_What the task asks_
Would you transcribe the line containing "be triggered. |" and every line after it, through the end of the records below, exactly and with nothing else?

_Records shown_
_____

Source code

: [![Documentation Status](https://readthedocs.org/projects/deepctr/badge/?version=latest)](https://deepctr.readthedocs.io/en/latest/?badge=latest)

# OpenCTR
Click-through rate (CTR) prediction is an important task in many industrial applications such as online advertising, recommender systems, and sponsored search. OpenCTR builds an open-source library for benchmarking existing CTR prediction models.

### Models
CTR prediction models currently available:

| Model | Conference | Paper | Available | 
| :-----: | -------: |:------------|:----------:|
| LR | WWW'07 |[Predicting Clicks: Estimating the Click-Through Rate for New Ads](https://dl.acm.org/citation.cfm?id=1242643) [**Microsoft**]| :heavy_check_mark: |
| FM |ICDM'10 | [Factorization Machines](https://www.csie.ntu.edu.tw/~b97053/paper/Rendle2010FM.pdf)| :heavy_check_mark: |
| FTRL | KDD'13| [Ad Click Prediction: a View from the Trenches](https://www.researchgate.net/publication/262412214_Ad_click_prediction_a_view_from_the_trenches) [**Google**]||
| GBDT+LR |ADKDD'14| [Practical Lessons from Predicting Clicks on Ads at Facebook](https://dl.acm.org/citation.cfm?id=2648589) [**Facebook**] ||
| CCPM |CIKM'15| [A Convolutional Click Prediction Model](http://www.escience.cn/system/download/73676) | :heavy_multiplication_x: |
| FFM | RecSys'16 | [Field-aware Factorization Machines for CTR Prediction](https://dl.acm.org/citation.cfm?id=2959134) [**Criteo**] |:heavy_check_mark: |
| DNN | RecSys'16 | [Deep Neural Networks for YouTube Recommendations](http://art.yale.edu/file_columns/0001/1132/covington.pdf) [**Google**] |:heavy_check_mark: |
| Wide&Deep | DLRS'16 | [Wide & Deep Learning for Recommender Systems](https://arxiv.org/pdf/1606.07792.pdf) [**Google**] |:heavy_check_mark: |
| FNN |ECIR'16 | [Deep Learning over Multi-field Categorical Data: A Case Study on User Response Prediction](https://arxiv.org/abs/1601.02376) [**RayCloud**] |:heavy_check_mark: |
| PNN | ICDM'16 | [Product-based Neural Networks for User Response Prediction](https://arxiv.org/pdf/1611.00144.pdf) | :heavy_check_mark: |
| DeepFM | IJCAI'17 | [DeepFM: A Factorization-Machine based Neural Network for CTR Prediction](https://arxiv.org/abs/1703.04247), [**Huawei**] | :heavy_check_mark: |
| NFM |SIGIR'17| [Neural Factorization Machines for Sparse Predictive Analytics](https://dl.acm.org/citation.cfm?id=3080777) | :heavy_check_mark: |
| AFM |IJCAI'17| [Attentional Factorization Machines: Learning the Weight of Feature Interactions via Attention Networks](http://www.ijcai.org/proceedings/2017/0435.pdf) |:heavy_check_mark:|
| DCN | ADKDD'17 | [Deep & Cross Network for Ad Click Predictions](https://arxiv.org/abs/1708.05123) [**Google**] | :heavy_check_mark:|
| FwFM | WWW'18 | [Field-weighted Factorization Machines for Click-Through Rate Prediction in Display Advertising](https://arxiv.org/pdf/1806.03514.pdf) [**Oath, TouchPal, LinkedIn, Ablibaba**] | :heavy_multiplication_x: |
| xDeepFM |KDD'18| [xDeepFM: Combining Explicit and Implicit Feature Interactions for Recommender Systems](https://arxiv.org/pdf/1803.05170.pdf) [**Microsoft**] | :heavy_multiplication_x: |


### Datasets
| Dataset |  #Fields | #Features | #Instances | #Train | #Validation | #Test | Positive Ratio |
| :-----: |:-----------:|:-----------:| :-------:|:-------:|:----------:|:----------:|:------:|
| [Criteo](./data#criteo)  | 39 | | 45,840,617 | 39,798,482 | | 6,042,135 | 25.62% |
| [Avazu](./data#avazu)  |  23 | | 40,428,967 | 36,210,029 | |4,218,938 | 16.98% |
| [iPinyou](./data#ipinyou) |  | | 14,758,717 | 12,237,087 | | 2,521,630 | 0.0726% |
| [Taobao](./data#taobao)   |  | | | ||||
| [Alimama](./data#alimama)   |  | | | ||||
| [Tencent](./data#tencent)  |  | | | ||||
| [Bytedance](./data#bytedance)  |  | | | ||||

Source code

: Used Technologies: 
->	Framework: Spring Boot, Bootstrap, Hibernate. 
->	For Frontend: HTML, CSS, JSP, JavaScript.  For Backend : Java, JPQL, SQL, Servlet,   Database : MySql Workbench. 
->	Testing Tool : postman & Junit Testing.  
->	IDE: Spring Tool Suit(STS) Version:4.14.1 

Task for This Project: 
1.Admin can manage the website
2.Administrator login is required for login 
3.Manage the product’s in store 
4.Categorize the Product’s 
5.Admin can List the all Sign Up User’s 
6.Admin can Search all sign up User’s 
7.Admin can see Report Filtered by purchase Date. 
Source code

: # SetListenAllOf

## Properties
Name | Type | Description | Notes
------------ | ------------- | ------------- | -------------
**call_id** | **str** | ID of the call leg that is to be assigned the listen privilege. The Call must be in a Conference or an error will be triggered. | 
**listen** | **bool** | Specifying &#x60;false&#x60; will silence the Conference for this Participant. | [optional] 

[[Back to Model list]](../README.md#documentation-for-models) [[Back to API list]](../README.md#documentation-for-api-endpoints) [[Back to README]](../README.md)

_____

_Answer box_
**call_id** | **str** | ID of the call leg that is to be assigned the listen privilege. The Call must be in a Conference or an error will be triggered. | 
**listen** | **bool** | Specifying &#x60;false&#x60; will silence the Conference for this Participant. | [optional] 

[[Back to Model list]](../README.md#documentation-for-models) [[Back to API list]](../README.md#documentation-for-api-endpoints) [[Back to README]](../README.md)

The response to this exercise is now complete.